Break on through to the other side

I remember the first time I heard Jim Morrison singing “Break on through”, I was a sulky teen and my bestie and I had snuck into her older brother’s bedroom to listen to his way cool collection of music. His room was dingy and sacred, and we worked our way through his CD collection. Musical imposters. I remember sitting on the old bedroom carpet, staring at the CD cover, into Jim’s sultry bad-ass eyes, dreaming of kissing a boy like him, the music filling our young brains.

Only as an adult did I realise that the song was probably a reference to Jim’s LSD trips, and how it allowed him to break through to the other side. But that wasn’t where I was going with this train of thought. The reason I began to think about breaking through to the other side has more to do with, yes, the mind, but in relation to major shifts in one’s life. All major life events seem to the start off as a portal that opens up, and you either step through and start the journey across the bridge, to the other side, or you try and side step the portal, and it keeps popping up in front of you, forcing you to eventually face your stuff. For me the breakthroughs were marriage, having a child, and then another child (clearly I had to do it twice to get the message), leaving Johannesburg, undertaking a yoga teacher training course, and most recently turning 40. All of these portals opened, and some I waltzed through, and others I tried to dodge.. but they found me. I know for certain I didn’t like any of the bridges. Bridges can be long or short, you never really can tell. They can be very wobbly and tilt so you feel like you’re falling off the edge. They can slope up and they can slope down. The process of bridge crossing, therefore generally sucks, but has to be done, to get to the other side. In yoga, they would say, your response to the situation is the only thing that you can control, and that is where the work starts. Which is true, when you are on that bridge, trying to get to the other side, which is who knows where. Once you are on the bridge, you can shout at everything it throws at you, you could vomit over the edge from all the swaying. You could just give up and sit down and refuse to move, staying exactly where you are. Or maybe, you could take a deep breath, and slowly start to put one foot in front of the other and move forward, to wherever this bridge is taking you, because now you are on it, and hanging out on a swaying, slopey bridge for eternity is not really an option.

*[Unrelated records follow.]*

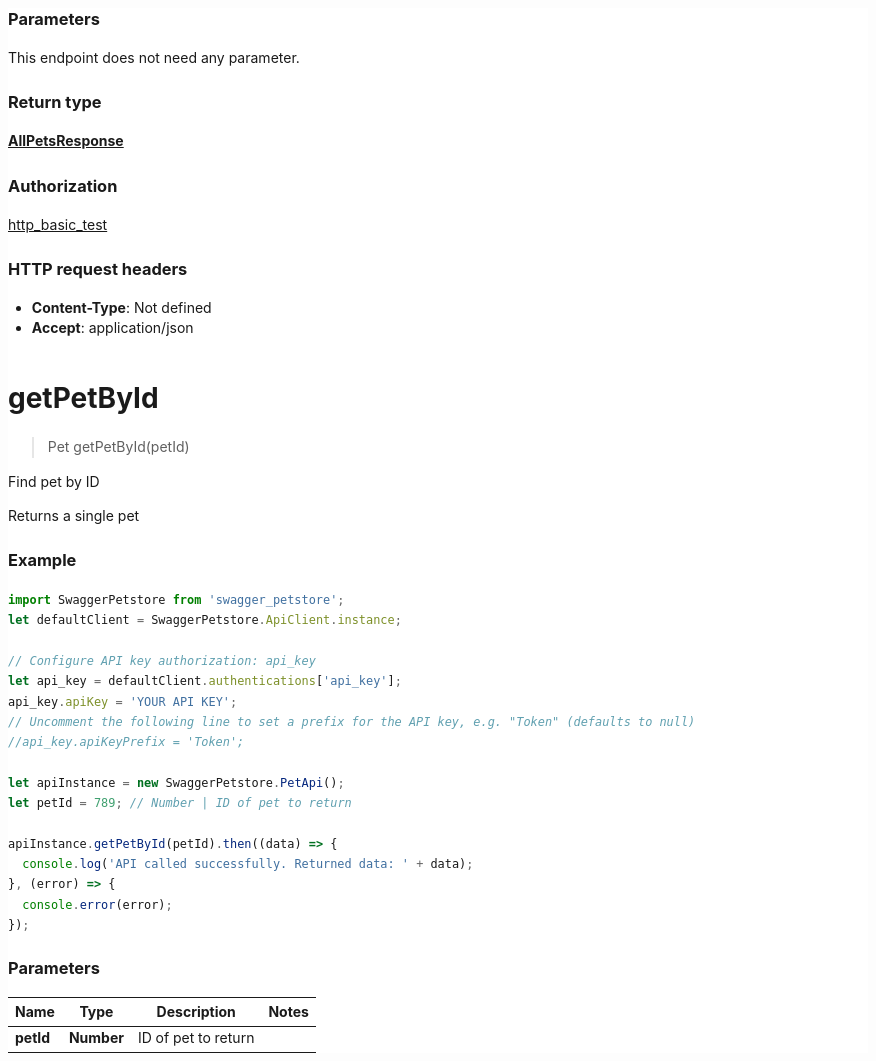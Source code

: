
 ```javascript
```

### Parameters
This endpoint does not need any parameter.

### Return type

[**AllPetsResponse**](AllPetsResponse.md)

### Authorization

[http_basic_test](../README.md#http_basic_test)

### HTTP request headers

 - **Content-Type**: Not defined
 - **Accept**: application/json

<a name="getPetById"></a>
# **getPetById**
> Pet getPetById(petId)

Find pet by ID

Returns a single pet

### Example
```javascript
import SwaggerPetstore from 'swagger_petstore';
let defaultClient = SwaggerPetstore.ApiClient.instance;

// Configure API key authorization: api_key
let api_key = defaultClient.authentications['api_key'];
api_key.apiKey = 'YOUR API KEY';
// Uncomment the following line to set a prefix for the API key, e.g. "Token" (defaults to null)
//api_key.apiKeyPrefix = 'Token';

let apiInstance = new SwaggerPetstore.PetApi();
let petId = 789; // Number | ID of pet to return

apiInstance.getPetById(petId).then((data) => {
  console.log('API called successfully. Returned data: ' + data);
}, (error) => {
  console.error(error);
});

```

### Parameters

Name | Type | Description  | Notes
------------- | ------------- | ------------- | -------------
 **petId** | **Number**| ID of pet to return |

Perhaps my metaphor is a little far gone, but I hope you can relate to the essence of the journeys we all go through during the course of our lives, to get to the other side. To transition from a child to an adult, you must go over the teenager bridge. No body I know is proud of their teen selves, but that teen-creature you became allowed you to get to the adult side. And aren’t you grateful for that? Unless you are the Peter Pan type. Sometimes we are forced into personal growth, actually most times we are forced. Things like marriage and children are a force we seek, yet loss of a loved one or a broken heart are definitely not sought out. During my yoga course I learnt that personal growth is hastened when one is exposed to an unfortunate event. The rose-tinted glasses are ripped off your face, and the world and the people you thought you knew are less sparkly and less appealing. You are forced to relook at everything, and you do, you just can’t help it. Maybe nothing really changes, but you do, something in you changes, and so you step through the porthole and begin a new journey on a new bridge that will hopefully lead closer to you. The real you.

This process, of forced or unforced growth is something I aimed to convey in my novel ‘After you died…’. Each of the characters was forced to reevaluate their life, to a greater or lesser degree post the accident. They each work through the seven stages of grief, trying to navigate their new normal, making changes to their lives, to see their truth, perhaps unknowingly. At the end of the novel, there seems to be resolution, but many of the threads are left lose, as they are in life. Happy endings are for a time, until the next porthole opens up, and we climb through on our next journey. Change is the constant and breaking through to the other side is like getting to the next level of a video game. All you know is there are many more levels to go.